5 propositions sur le thème “ Emploi et égalité des chances ”

  1. # 1 Samb a dit :

    Nous saluons les belles initiatives faites à l’endroit de certains jeunes des quartiers.Comme on l’a dit par ailleurs,il reste toujours une ceratine catégorie qui continue encore de polluer la vie de nos paisibles concitoyens.Pour ces derniers,nous pensons que ce n’est ni l’école de la deuxième chance,ni l’atelier personnalisé qu’il faut.Il leur faut un autre cadre qui pourrait être le sevice militaire,l’armée.
    Sur un autre plan,nous notons qu’il est difficile d’avoir le service de naturalisation de sous préfecture de MLJ.Le public rencontre beaucoup de difficultés pour se fixer un rv pour le dépot de dossier.Il est utile de prendre -au moins- un jour dans la semaine où on est sùr de tomber sur le service qui s’en charge.Nous pensons que cela fait aussi partie de l’égalité de chances

  2. # 2 Tounsi a dit :

    il y’a peu de temps, je travaillais, j’ai pus signé un CDI, j’étais content, parceke avant cela, j’étais au RMI, j’avais du mal a m’en sortir, aujourd’hui, je suis sans emploi, on ma demandé de finir ma journée et de rentré chez moi . Pourquoi ! suite a mon passé de jeune delinquant, ma candidature ne peut etre accepté, mon patron ne pouvais me gardé, sinon, il serait hors la lois.
    Suite a cela, je voudrais savoir s’il y’a un recours ou une chance que je puisse travaillé, sans qu’on me resort mon passé . merci de bien vouloir me repondre

  3. # 3 Christian De Lavernée a dit :

    A Samb : C’est une loi du 28 octobre 1997qui a suspendu le service militaire obligatoire dans notre pays. Aujourd’hui, il existe un service civil volontaire organisé par l’Agence nationale pour la cohésion sociale et l’égalité des chances (ACSé). Le ministère de la défense a, pour sa part, ouvert plusieurs centres de la 2ème chance, qui ont pour objet l’insertion sociale et professionnelle des jeunes en difficulté.

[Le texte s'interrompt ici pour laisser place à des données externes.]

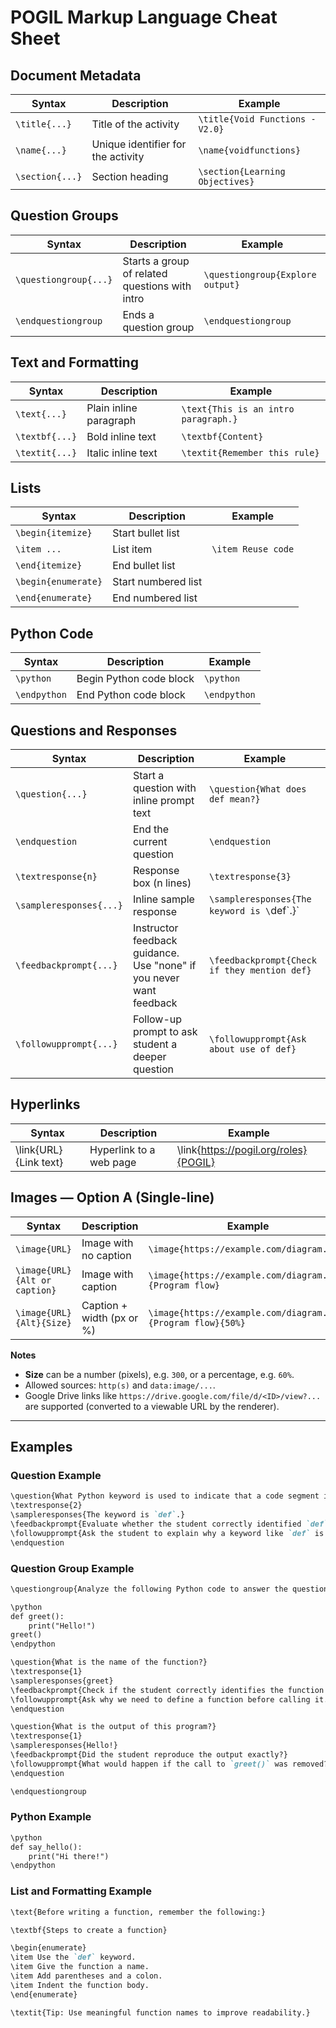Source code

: # POGIL Markup Language Cheat Sheet 
## Document Metadata
| Syntax             | Description                          | Example                          |
|--------------------|--------------------------------------|----------------------------------|
| `\title{...}`      | Title of the activity                 | `\title{Void Functions - V2.0}` |
| `\name{...}`       | Unique identifier for the activity    | `\name{voidfunctions}`          |
| `\section{...}`    | Section heading                       | `\section{Learning Objectives}` |

## Question Groups
| Syntax                 | Description                                     | Example                            |
|------------------------|-------------------------------------------------|------------------------------------|
| `\questiongroup{...}`  | Starts a group of related questions with intro  | `\questiongroup{Explore output}`  |
| `\endquestiongroup`    | Ends a question group                           | `\endquestiongroup`               |

## Text and Formatting
| Syntax           | Description              | Example                                |
|------------------|--------------------------|----------------------------------------|
| `\text{...}`     | Plain inline paragraph   | `\text{This is an intro paragraph.}`   |
| `\textbf{...}`   | Bold inline text         | `\textbf{Content}`                     |
| `\textit{...}`   | Italic inline text       | `\textit{Remember this rule}`          |

## Lists
| Syntax               | Description              | Example                                |
|----------------------|--------------------------|----------------------------------------|
| `\begin{itemize}`    | Start bullet list        |                                        |
| `\item ...`          | List item                | `\item Reuse code`                     |
| `\end{itemize}`      | End bullet list          |                                        |
| `\begin{enumerate}`  | Start numbered list      |                                        |
| `\end{enumerate}`    | End numbered list        |                                        |

## Python Code
| Syntax        | Description                  | Example                                |
|---------------|------------------------------|----------------------------------------|
| `\python`     | Begin Python code block      | `\python`                              |
| `\endpython`  | End Python code block        | `\endpython`                           |

## Questions and Responses
| Syntax                      | Description                                                  | Example                                       |
|-----------------------------|--------------------------------------------------------------|-----------------------------------------------|
| `\question{...}`            | Start a question with inline prompt text                     | `\question{What does def mean?}`             |
| `\endquestion`              | End the current question                                     | `\endquestion`                                |
| `\textresponse{n}`          | Response box (n lines)                                       | `\textresponse{3}`                            |
| `\sampleresponses{...}`     | Inline sample response                                       | `\sampleresponses{The keyword is \`def\`.}`   |
| `\feedbackprompt{...}`      | Instructor feedback guidance.  Use "none" if you never want feedback | `\feedbackprompt{Check if they mention def}`  |
| `\followupprompt{...}`      | Follow-up prompt to ask student a deeper question            | `\followupprompt{Ask about use of def}`       |

## Hyperlinks
| Syntax                | Description             | Example                                                                            |
| --------------------- | ----------------------- | ---------------------------------------------------------------------------------- |
| \link{URL}{Link text} | Hyperlink to a web page | \link{https://pogil.org/roles}{POGIL} |

## Images — Option A (Single-line)

| Syntax                              | Description                      | Example                                                            |
|-------------------------------------|----------------------------------|--------------------------------------------------------------------|
| `\image{URL}`                       | Image with no caption            | `\image{https://example.com/diagram.png}`                          |
| `\image{URL}{Alt or caption}`       | Image with caption               | `\image{https://example.com/diagram.png}{Program flow}`            |
| `\image{URL}{Alt}{Size}`            | Caption + width (px or %)        | `\image{https://example.com/diagram.png}{Program flow}{50%}`       |

**Notes**
- **Size** can be a number (pixels), e.g. `300`, or a percentage, e.g. `60%`.
- Allowed sources: `http(s)` and `data:image/...`.
- Google Drive links like `https://drive.google.com/file/d/<ID>/view?...` are supported (converted to a viewable URL by the renderer).
---

## Examples

### Question Example

```markdown
\question{What Python keyword is used to indicate that a code segment is a function definition?}
\textresponse{2}
\sampleresponses{The keyword is `def`.}
\feedbackprompt{Evaluate whether the student correctly identified `def` as the Python keyword to define functions.}
\followupprompt{Ask the student to explain why a keyword like `def` is needed when defining functions.}
\endquestion
```

### Question Group Example

```markdown
\questiongroup{Analyze the following Python code to answer the questions.}

\python
def greet():
    print("Hello!")
greet()
\endpython

\question{What is the name of the function?}
\textresponse{1}
\sampleresponses{greet}
\feedbackprompt{Check if the student correctly identifies the function name.}
\followupprompt{Ask why we need to define a function before calling it.}
\endquestion

\question{What is the output of this program?}
\textresponse{1}
\sampleresponses{Hello!}
\feedbackprompt{Did the student reproduce the output exactly?}
\followupprompt{What would happen if the call to `greet()` was removed?}
\endquestion

\endquestiongroup
```

### Python Example

```markdown
\python
def say_hello():
    print("Hi there!")
\endpython
```

### List and Formatting Example

```markdown
\text{Before writing a function, remember the following:}

\textbf{Steps to create a function}

\begin{enumerate}
\item Use the `def` keyword.
\item Give the function a name.
\item Add parentheses and a colon.
\item Indent the function body.
\end{enumerate}

\textit{Tip: Use meaningful function names to improve readability.}
```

    Concernant la seconde partie de votre question, la sous-préfecture de Mantes- la-Jolie est tout a fait consciente des difficultés pour joindre par téléphone le service des naturalisations pour obtenir un rendez-vous. Cette difficulté est liée au nombre très important d’appels téléphoniques pour cette section. Une réflexion sur l’organisation est en cours pour y remédier.

  4. # 4 Christian De Lavernée a dit :

    A Tounsi : Ce n’est pas parce qu’on a un passé judiciaire qu’on ne peut pas travailler. Une fois que l’on a payé sa dette à la société, il n’y a pas de raison de subir une quelconque exclusion.

    Il existe, par contre, des interdictions d’exercer un emploi dans certaines professions en rapport avec le délit commis, par exemple dans les métiers de la sécurité.

    Il est cependant possible de solliciter auprès du tribunal de grande instance le relèvement de l’inscription au casier judiciaire national du bulletin numéro 2. Si le juge l’accorde, le salarié peut légalement être embauché par l’entreprise.

  5. # 5 sousou78 a dit :

    L’absence de permis de conduire, de véhicule, sans compter certains horaires décalés… sont autant de facteurs de précarisation et d’exclusion.
    Le coût du permis de conduire est très élevé.
    Avoir le permis est souvent une des conditions pour réussir l’insertion professionnelle.
    J’ai mis en place un projet de permis de conduire pour ceux ou celles qui se sentent exclus de la société.
    Ce projet s’adressaient aux jeunes de 18 à 25 ans et ayant un projet professionnel , 20 jeunes sont actuellement en formation, 5 ont obtenu le permis de conduire et ont trouvé un emploi.
    Sans ce coup de pouce je pense que ces jeunes n’auraient jamais pu payer cette formation.
    Le budget de l’Etat n’est pas assez élevé pour de tels projets, donc il faut penser également aux financeurs privés.
    Voilà un exemple d’Egalité des Chances.